* **Directions for this task**
Lines in the listing below that contain the string "been" are to be found and copied.

* **Raw data**
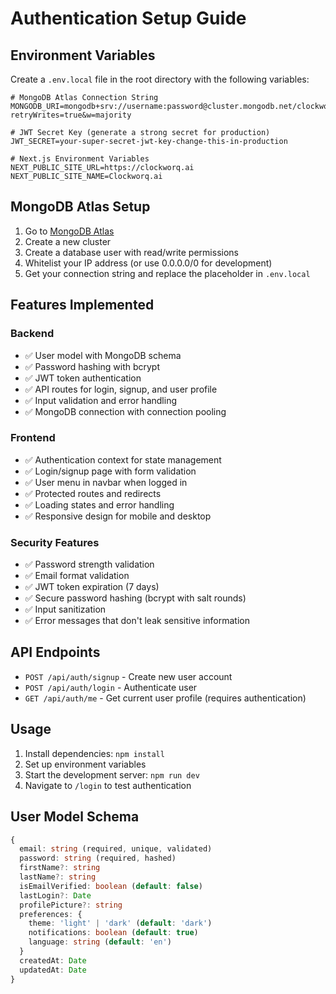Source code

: # Authentication Setup Guide

## Environment Variables

Create a `.env.local` file in the root directory with the following variables:

```env
# MongoDB Atlas Connection String
MONGODB_URI=mongodb+srv://username:password@cluster.mongodb.net/clockworq?retryWrites=true&w=majority

# JWT Secret Key (generate a strong secret for production)
JWT_SECRET=your-super-secret-jwt-key-change-this-in-production

# Next.js Environment Variables
NEXT_PUBLIC_SITE_URL=https://clockworq.ai
NEXT_PUBLIC_SITE_NAME=Clockworq.ai
```

## MongoDB Atlas Setup

1. Go to [MongoDB Atlas](https://www.mongodb.com/atlas)
2. Create a new cluster
3. Create a database user with read/write permissions
4. Whitelist your IP address (or use 0.0.0.0/0 for development)
5. Get your connection string and replace the placeholder in `.env.local`

## Features Implemented

### Backend
- ✅ User model with MongoDB schema
- ✅ Password hashing with bcrypt
- ✅ JWT token authentication
- ✅ API routes for login, signup, and user profile
- ✅ Input validation and error handling
- ✅ MongoDB connection with connection pooling

### Frontend
- ✅ Authentication context for state management
- ✅ Login/signup page with form validation
- ✅ User menu in navbar when logged in
- ✅ Protected routes and redirects
- ✅ Loading states and error handling
- ✅ Responsive design for mobile and desktop

### Security Features
- ✅ Password strength validation
- ✅ Email format validation
- ✅ JWT token expiration (7 days)
- ✅ Secure password hashing (bcrypt with salt rounds)
- ✅ Input sanitization
- ✅ Error messages that don't leak sensitive information

## API Endpoints

- `POST /api/auth/signup` - Create new user account
- `POST /api/auth/login` - Authenticate user
- `GET /api/auth/me` - Get current user profile (requires authentication)

## Usage

1. Install dependencies: `npm install`
2. Set up environment variables
3. Start the development server: `npm run dev`
4. Navigate to `/login` to test authentication

## User Model Schema

```typescript
{
  email: string (required, unique, validated)
  password: string (required, hashed)
  firstName?: string
  lastName?: string
  isEmailVerified: boolean (default: false)
  lastLogin?: Date
  profilePicture?: string
  preferences: {
    theme: 'light' | 'dark' (default: 'dark')
    notifications: boolean (default: true)
    language: string (default: 'en')
  }
  createdAt: Date
  updatedAt: Date
}
```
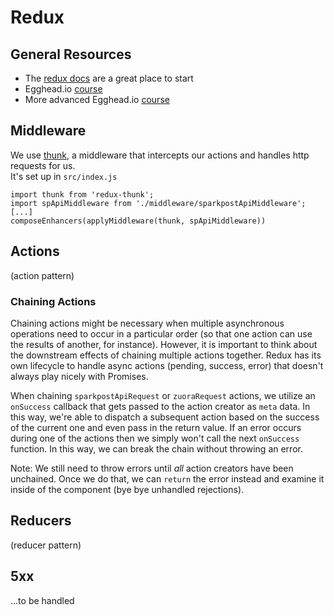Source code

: # Redux

## General Resources
* The [redux docs](http://redux.js.org/) are a great place to start
* Egghead.io [course](https://egghead.io/courses/getting-started-with-redux)
* More advanced Egghead.io [course](https://egghead.io/courses/building-react-applications-with-idiomatic-redux)


## Middleware
We use [thunk](https://github.com/gaearon/redux-thunk), a middleware that intercepts our actions and handles http requests for us.<br>
It's set up in `src/index.js`<br>

```
import thunk from 'redux-thunk';
import spApiMiddleware from './middleware/sparkpostApiMiddleware';
[...]
composeEnhancers(applyMiddleware(thunk, spApiMiddleware))
```

## Actions

(action pattern)

### Chaining Actions
Chaining actions might be necessary when multiple asynchronous operations need to occur in a particular order (so that one action can use the results of another, for instance). However, it is important to think about the downstream effects of chaining multiple actions together. Redux has its own lifecycle to handle async actions (pending, success, error) that doesn't always play nicely with Promises.  

When chaining `sparkpostApiRequest` or `zuoraRequest` actions, we utilize an `onSuccess` callback that gets passed to the action creator as `meta` data. In this way, we're able to dispatch a subsequent action based on the success of the current one and even pass in the return value. If an error occurs during one of the actions then we simply won't call the next `onSuccess` function. In this way, we can break the chain without throwing an error.

Note: We still need to throw errors until *all* action creators have been unchained. Once we do that, we can `return` the error instead and examine it inside of the component (bye bye unhandled rejections).

## Reducers

(reducer pattern)

## 5xx

...to be handled
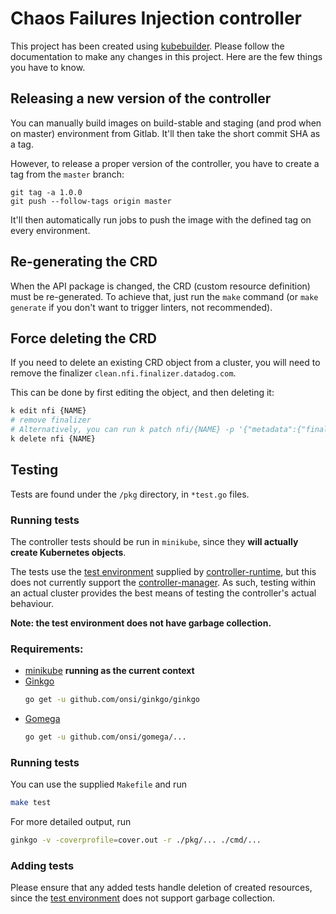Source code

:# Chaos Failures Injection controller

This project has been created using [kubebuilder](https://github.com/kubernetes-sigs/kubebuilder). Please follow the documentation to make any changes in this project. Here are the few things you have to know.

## Releasing a new version of the controller

You can manually build images on build-stable and staging (and prod when on master) environment from Gitlab. It'll then take the short commit SHA as a tag.

However, to release a proper version of the controller, you have to create a tag from the `master` branch:

```
git tag -a 1.0.0
git push --follow-tags origin master
```

It'll then automatically run jobs to push the image with the defined tag on every environment.

## Re-generating the CRD

When the API package is changed, the CRD (custom resource definition) must be re-generated. To achieve that, just run the `make` command (or `make generate` if you don't want to trigger linters, not recommended).

## Force deleting the CRD 
If you need to delete an existing CRD object from a cluster, you will need to remove the finalizer `clean.nfi.finalizer.datadog.com`.

This can be done by first editing the object, and then deleting it:
```bash
k edit nfi {NAME}
# remove finalizer
# Alternatively, you can run k patch nfi/{NAME} -p '{"metadata":{"finalizers":[]}}' --type=merge
k delete nfi {NAME}
```

## Testing

Tests are found under the `/pkg` directory, in `*test.go` files.

### Running tests

The controller tests should be run in `minikube`, since they **will actually create Kubernetes objects**.

The tests use the [test environment][test-env] supplied by [controller-runtime][controller-runtime], but this does not
currently support the [controller-manager][controller-manager-support]. As such, testing within an actual cluster provides the best means of testing the controller's actual behaviour.

**Note: the test environment does not have garbage collection.**

### Requirements:

* [minikube][minikube] **running as the current context**
* [Ginkgo](https://github.com/onsi/ginkgo)
  ```bash
  go get -u github.com/onsi/ginkgo/ginkgo
  ```
* [Gomega](https://github.com/onsi/gomega)
    ```bash
  go get -u github.com/onsi/gomega/...
  ```

### Running tests

You can use the supplied `Makefile` and run
```bash
make test
```

For more detailed output, run
```bash
ginkgo -v -coverprofile=cover.out -r ./pkg/... ./cmd/...
```

### Adding tests
Please ensure that any added tests handle deletion of created resources, since the [test environment][test-env] does not support garbage collection.

[minikube]: https://kubernetes.io/docs/setup/minikube/
[test-env]: https://godoc.org/sigs.k8s.io/controller-runtime/pkg/envtest
[controller-runtime]: https://github.com/kubernetes-sigs/controller-runtime
[controller-manager-support]: https://github.com/kubernetes-sigs/testing_frameworks/pull/41
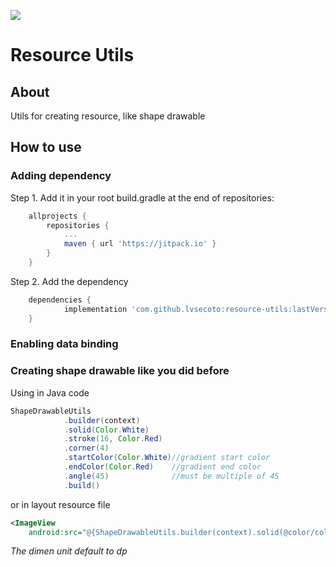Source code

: [![](https://jitpack.io/v/lvsecoto/ResourceUtils.svg)](https://jitpack.io/#lvsecoto/ResourceUtils)

# Resource Utils

## About

Utils for creating resource, like shape drawable

## How to use

### Adding dependency

Step 1. Add it in your root build.gradle at the end of repositories:
```gradle
	allprojects {
		repositories {
			...
			maven { url 'https://jitpack.io' }
		}
	}
```
Step 2. Add the dependency
```gradle
	dependencies {
	        implementation 'com.github.lvsecoto:resource-utils:lastVersion'
	}
```

### Enabling data binding

### Creating shape drawable like you did before

Using in Java code
``` java
ShapeDrawableUtils
            .builder(context)
            .solid(Color.White)
            .stroke(16, Color.Red)
            .corner(4)
            .startColor(Color.White)//gradient start color
            .endColor(Color.Red)    //gradient end color
            .angle(45)              //must be multiple of 45
            .build()
```

or in layout resource file
``` xml
<ImageView
    android:src="@{ShapeDrawableUtils.builder(context).solid(@color/colorPrimary).stroke(2, @color/colorAccent).corner(8).build()}" />
```
*The dimen unit default to dp*
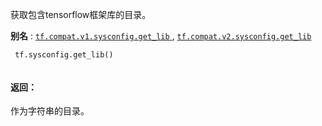 获取包含tensorflow框架库的目录。

**别名** : [ `tf.compat.v1.sysconfig.get_lib` ](/api_docs/python/tf/sysconfig/get_lib), [ `tf.compat.v2.sysconfig.get_lib` ](/api_docs/python/tf/sysconfig/get_lib)

```
 tf.sysconfig.get_lib()
 
```

#### 返回：
作为字符串的目录。

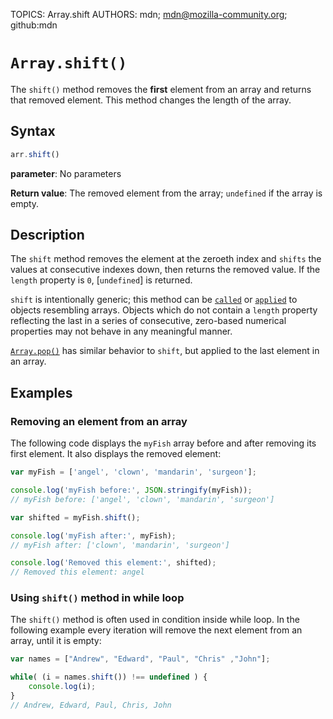 TOPICS: Array.shift
AUTHORS: mdn; mdn@mozilla-community.org; github:mdn

# `Array.shift()`

The `shift()` method removes the **first** element from an array and returns that removed element.
This method changes the length of the array.

## Syntax

```javascript
arr.shift()
```

**parameter**: No parameters

**Return value**: The removed element from the array; `undefined` if the array is empty.

## Description

The `shift` method removes the element at the zeroeth index and `shifts` the values at consecutive
indexes down, then returns the removed value. If the `length` property is `0`, [`undefined`] is returned.

`shift` is intentionally generic; this method can be [`called`](/en/webfrontend/Function.call)
or [`applied`](/en/webfrontend/Function.apply) to objects resembling arrays. Objects which
do not contain a `length` property reflecting the last in a series of consecutive,
zero-based numerical properties may not behave in any meaningful manner.

[`Array.pop()`](/en/webfrontend/Array.pop) has similar behavior to `shift`,
but applied to the last element in an array.

## Examples

### Removing an element from an array

The following code displays the `myFish` array before and after removing its first element. It also
displays the removed element:

```javascript
var myFish = ['angel', 'clown', 'mandarin', 'surgeon'];

console.log('myFish before:', JSON.stringify(myFish));
// myFish before: ['angel', 'clown', 'mandarin', 'surgeon']

var shifted = myFish.shift();

console.log('myFish after:', myFish);
// myFish after: ['clown', 'mandarin', 'surgeon']

console.log('Removed this element:', shifted);
// Removed this element: angel
```

### Using `shift()` method in while loop

The `shift()` method is often used in condition inside while loop. In the following example every
iteration will remove the next element from an array, until it is empty:

```javascript
var names = ["Andrew", "Edward", "Paul", "Chris" ,"John"];

while( (i = names.shift()) !== undefined ) {
    console.log(i);
}
// Andrew, Edward, Paul, Chris, John
```
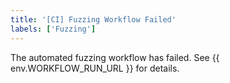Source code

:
 ```yaml
---
title: '[CI] Fuzzing Workflow Failed'
labels: ['Fuzzing']
---
```

The automated fuzzing workflow has failed.
See {{ env.WORKFLOW_RUN_URL }} for details.
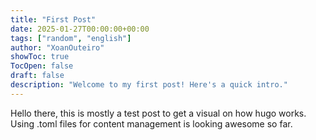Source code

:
 ```yaml
---
title: "First Post"
date: 2025-01-27T00:00:00+00:00
tags: ["random", "english"]
author: "XoanOuteiro"
showToc: true
TocOpen: false
draft: false
description: "Welcome to my first post! Here's a quick intro."
---
```

Hello there, this is mostly a test post to get a visual on how hugo works. Using .toml files for content management is looking awesome so far.
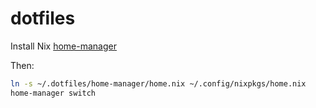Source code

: # dotfiles

Install Nix [home-manager](https://github.com/nix-community/home-manager)

Then:

```bash
ln -s ~/.dotfiles/home-manager/home.nix ~/.config/nixpkgs/home.nix
home-manager switch
```
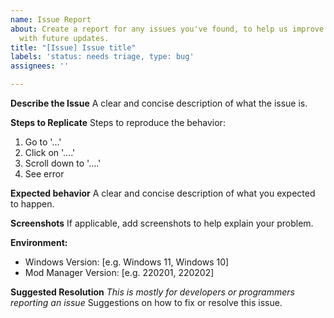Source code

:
 ```yaml
---
name: Issue Report
about: Create a report for any issues you've found, to help us improve the application
  with future updates.
title: "[Issue] Issue title"
labels: 'status: needs triage, type: bug'
assignees: ''

---
```


**Describe the Issue**
A clear and concise description of what the issue is.

**Steps to Replicate**
Steps to reproduce the behavior:
1. Go to '...'
2. Click on '....'
3. Scroll down to '....'
4. See error

**Expected behavior**
A clear and concise description of what you expected to happen.

**Screenshots**
If applicable, add screenshots to help explain your problem.

**Environment:**
 - Windows Version: [e.g. Windows 11, Windows 10]
 - Mod Manager Version: [e.g. 220201, 220202]

**Suggested Resolution**
*This is mostly for developers or programmers reporting an issue*
Suggestions on how to fix or resolve this issue.
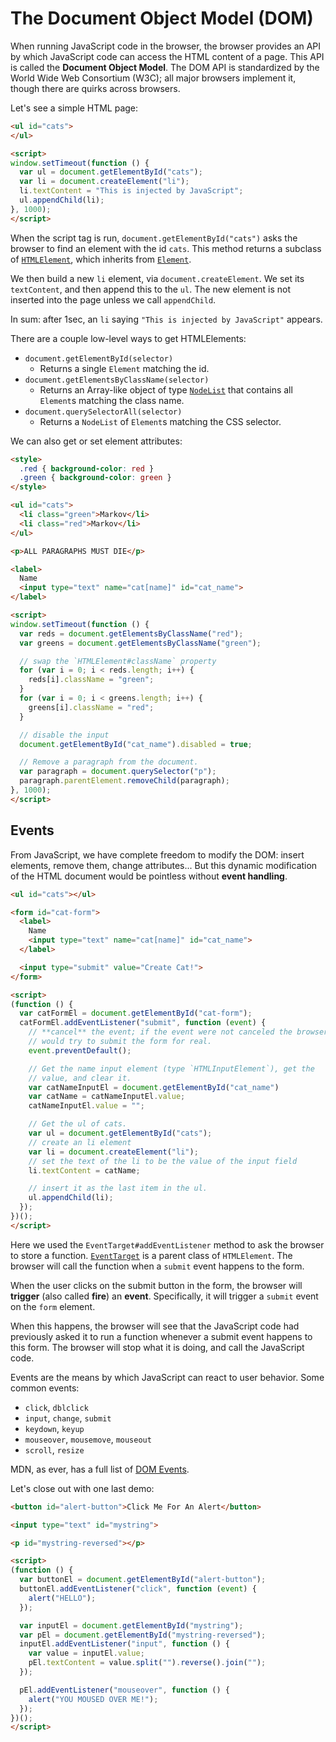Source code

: # The Document Object Model (DOM)

When running JavaScript code in the browser, the browser provides an
API by which JavaScript code can access the HTML content of a page.
This API is called the **Document Object Model**. The DOM API is
standardized by the World Wide Web Consortium (W3C); all major
browsers implement it, though there are quirks across browsers.

Let's see a simple HTML page:

```html
<ul id="cats">
</ul>

<script>
window.setTimeout(function () {
  var ul = document.getElementById("cats");
  var li = document.createElement("li");
  li.textContent = "This is injected by JavaScript";
  ul.appendChild(li);
}, 1000);
</script>
```

When the script tag is run, `document.getElementById("cats")` asks the
browser to find an element with the id `cats`. This method returns a
subclass of [`HTMLElement`][html-element], which inherits from
[`Element`][element].

We then build a new `li` element, via `document.createElement`. We set
its `textContent`, and then append this to the `ul`. The new element
is not inserted into the page unless we call `appendChild`.

In sum: after 1sec, an `li` saying `"This is injected by JavaScript"`
appears.

There are a couple low-level ways to get HTMLElements:

* `document.getElementById(selector)`
    * Returns a single `Element` matching the id.
* `document.getElementsByClassName(selector)`
    * Returns an Array-like object of type [`NodeList`][node-list] that
      contains all `Element`s matching the class name.
* `document.querySelectorAll(selector)`
    * Returns a `NodeList` of `Element`s matching the CSS selector.

We can also get or set element attributes:

```html
<style>
  .red { background-color: red }
  .green { background-color: green }
</style>

<ul id="cats">
  <li class="green">Markov</li>
  <li class="red">Markov</li>
</ul>

<p>ALL PARAGRAPHS MUST DIE</p>

<label>
  Name
  <input type="text" name="cat[name]" id="cat_name">
</label>

<script>
window.setTimeout(function () {
  var reds = document.getElementsByClassName("red");
  var greens = document.getElementsByClassName("green");

  // swap the `HTMLElement#className` property
  for (var i = 0; i < reds.length; i++) {
    reds[i].className = "green";
  }
  for (var i = 0; i < greens.length; i++) {
    greens[i].className = "red";
  }

  // disable the input
  document.getElementById("cat_name").disabled = true;

  // Remove a paragraph from the document.
  var paragraph = document.querySelector("p");
  paragraph.parentElement.removeChild(paragraph);
}, 1000);
</script>
```

## Events

From JavaScript, we have complete freedom to modify the DOM: insert
elements, remove them, change attributes... But this dynamic
modification of the HTML document would be pointless without **event
handling**.

```html
<ul id="cats"></ul>

<form id="cat-form">
  <label>
    Name
    <input type="text" name="cat[name]" id="cat_name">
  </label>

  <input type="submit" value="Create Cat!">
</form>

<script>
(function () {
  var catFormEl = document.getElementById("cat-form");
  catFormEl.addEventListener("submit", function (event) {
    // **cancel** the event; if the event were not canceled the browser
    // would try to submit the form for real.
    event.preventDefault();

    // Get the name input element (type `HTMLInputElement`), get the
    // value, and clear it.
    var catNameInputEl = document.getElementById("cat_name")
    var catName = catNameInputEl.value;
    catNameInputEl.value = "";

    // Get the ul of cats.
    var ul = document.getElementById("cats");
    // create an li element
    var li = document.createElement("li");
    // set the text of the li to be the value of the input field
    li.textContent = catName;

    // insert it as the last item in the ul.
    ul.appendChild(li);
  });
})();
</script>
```

Here we used the `EventTarget#addEventListener` method to ask the
browser to store a function. [`EventTarget`][event-target] is a parent
class of `HTMLElement`. The browser will call the function when a
`submit` event happens to the form.

When the user clicks on the submit button in the form, the browser
will **trigger** (also called **fire**) an **event**. Specifically, it
will trigger a `submit` event on the `form` element.

When this happens, the browser will see that the JavaScript code had
previously asked it to run a function whenever a submit event happens
to this form. The browser will stop what it is doing, and call the
JavaScript code.

Events are the means by which JavaScript can react to user behavior.
Some common events:

* `click`, `dblclick`
* `input`, `change`, `submit`
* `keydown`, `keyup`
* `mouseover`, `mousemove`, `mouseout`
* `scroll`, `resize`

MDN, as ever, has a full list of [DOM Events][dom-events].

Let's close out with one last demo:

```html
<button id="alert-button">Click Me For An Alert</button>

<input type="text" id="mystring">

<p id="mystring-reversed"></p>

<script>
(function () {
  var buttonEl = document.getElementById("alert-button");
  buttonEl.addEventListener("click", function (event) {
    alert("HELLO");
  });

  var inputEl = document.getElementById("mystring");
  var pEl = document.getElementById("mystring-reversed");
  inputEl.addEventListener("input", function () {
    var value = inputEl.value;
    pEl.textContent = value.split("").reverse().join("");
  });

  pEl.addEventListener("mouseover", function () {
    alert("YOU MOUSED OVER ME!");
  });
})();
</script>
```

[html-element]: https://developer.mozilla.org/en-US/docs/Web/API/HTMLElement
[element]: https://developer.mozilla.org/en-US/docs/Web/API/Element
[node-list]: https://developer.mozilla.org/en-US/docs/Web/API/NodeList
[event-target]: https://developer.mozilla.org/en-US/docs/Web/API/EventTarget
[dom-events]: https://developer.mozilla.org/en-US/docs/Web/Events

* **Response**
Note: We still need to throw errors until *all* action creators have been unchained. Once we do that, we can `return` the error instead and examine it inside of the component (bye bye unhandled rejections).
This project has been created using [kubebuilder](https://github.com/kubernetes-sigs/kubebuilder). Please follow the documentation to make any changes in this project. Here are the few things you have to know.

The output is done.